Herstellervorgaben nicht eingehalten: Leistung mangelhaft

Das OLG Hamm hatte in einer am 02.09.2015 veröffentlichten Entscheidung als Berufungsgericht über folgenden Sachverhalt zu befinden: Ein Bauunternehmer (Auftraggeber), der mit der Errichtung eines Werkstatt und Bürogebäudes befasst war, beauftragte den Nachunternehmer mit Heizungs- und Sanitärarbeiten. Nach Fertigstellung des Bauvorhabens trat im Wandbereich eines Sozialraumes Wasser raus. Als Ursache stellte sich heraus, dass in dem benachbarten WC- Raum eine Muffenverbindung des Abflussrohres sich gelöst hatte. Dieses war nicht entsprechend der Montageanleitung des Herstellers mit zwei Rohrschellen befestigt; sondern lediglich mit einer.

Erstinstanzlich wurde der Auftraggeber auf die Klage des Bauherrn zur Zahlung von Schadenersatz in sechsstelliger Höhe verurteilt. Daraufhin nahm der Auftraggeber den Nachunternehmer auf Erstattung der Gerichts- und Anwaltskosten in Regress. Letzterer vertrat die Auffassung, die von der Montageanleitung abweichende Absicherung des Abflussrohres sei kein Werkmangel. Nach antragsgemäßer Verurteilung zur Bezahlung der Kosten legte der Nachunternehmer Berufung ein.

Die Entscheidung: Der Berufung blieb der Erfolg untersagt. Der Nachunternehmer wurde zur Zahlung von Schadensersatz verpflichtet.
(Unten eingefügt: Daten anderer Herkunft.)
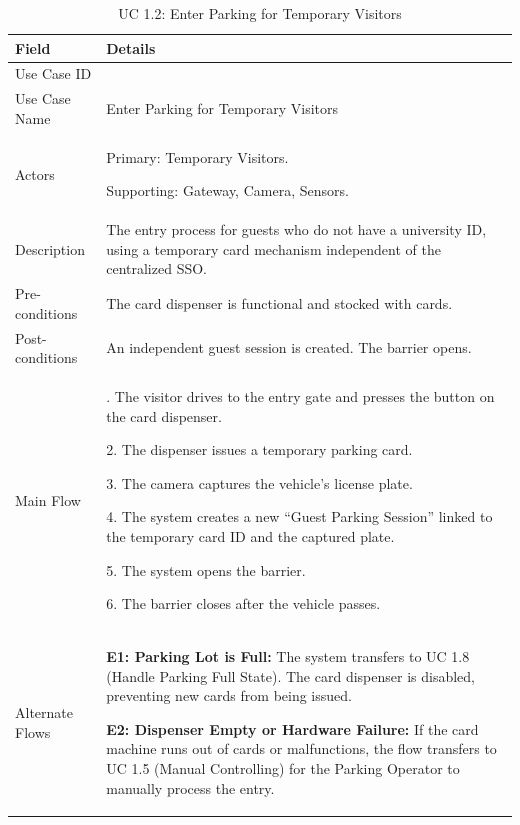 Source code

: \begin{table}[H]
\small
\renewcommand{\arraystretch}{1.4}
\begin{tabularx}{\textwidth}{|>{\raggedright\arraybackslash}p{3.5cm}|>{\RaggedRight\arraybackslash}X|}
\hline
\rowcolor{gray!20} \textbf{Field} & \textbf{Details} \\
\hline
Use Case ID & 1.2 \\
\hline
Use Case Name & Enter Parking for Temporary Visitors \\
\hline
Actors & Primary: Temporary Visitors.\par Supporting: Gateway, Camera, Sensors. \\
\hline
Description & The entry process for guests who do not have a university ID, using a temporary card mechanism independent of the centralized SSO. \\
\hline
Pre-conditions & The card dispenser is functional and stocked with cards. \\
\hline
Post-conditions & An independent guest session is created. The barrier opens. \\
\hline
Main Flow & 
1. The visitor drives to the entry gate and presses the button on the card dispenser. \par
2. The dispenser issues a temporary parking card. \par
3. The camera captures the vehicle's license plate. \par
4. The system creates a new ``Guest Parking Session'' linked to the temporary card ID and the captured plate. \par
5. The system opens the barrier. \par
6. The barrier closes after the vehicle passes. \\
\hline
Alternate Flows & 
\textbf{E1: Parking Lot is Full:} The system transfers to UC 1.8 (Handle Parking Full State). The card dispenser is disabled, preventing new cards from being issued. \par \vspace{0.5em}
\textbf{E2: Dispenser Empty or Hardware Failure:} If the card machine runs out of cards or malfunctions, the flow transfers to UC 1.5 (Manual Controlling) for the Parking Operator to manually process the entry. \\
\hline
\end{tabularx}
\caption{UC 1.2: Enter Parking for Temporary Visitors}
\label{tab:uc1.2}
\end{table}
Das OLG begründete die Entscheidung im Wesentlichen wie folgt: Montageanleitungen eines Herstellers seien anerkannten Regeln der Technik nicht gleichzusetzen, weshalb ein Verstoß gegen sie auch nicht zwangsläufig einen Ausführungsmangel impliziere. Herstellervorgaben gehören aber zur vertraglichen Beschaffenheitsvereinbarung, wenn deren Einhaltung von den Parteien gewollt sei. Dabei sei von einer konkludenten Abrede dieserhalb auszugehen, wenn – wie vorliegend – der Auftraggeber ein besonderes Interesse an der Einhaltung der Herstellervorgaben habe. Übertreffen die Vorgaben des Herstellers die Anforderung, die allgemein üblich sind oder den anerkannten Regeln der Technik entsprechen, dürfe der Auftraggeber nicht eigenmächtig entscheiden, ob das bei einer abweichenden Ausführung bestehende Risiko eingegangen werde. Eine solche Entscheidung stehe nach entsprechender Aufklärung über das Risiko allein dem Auftraggeber zu.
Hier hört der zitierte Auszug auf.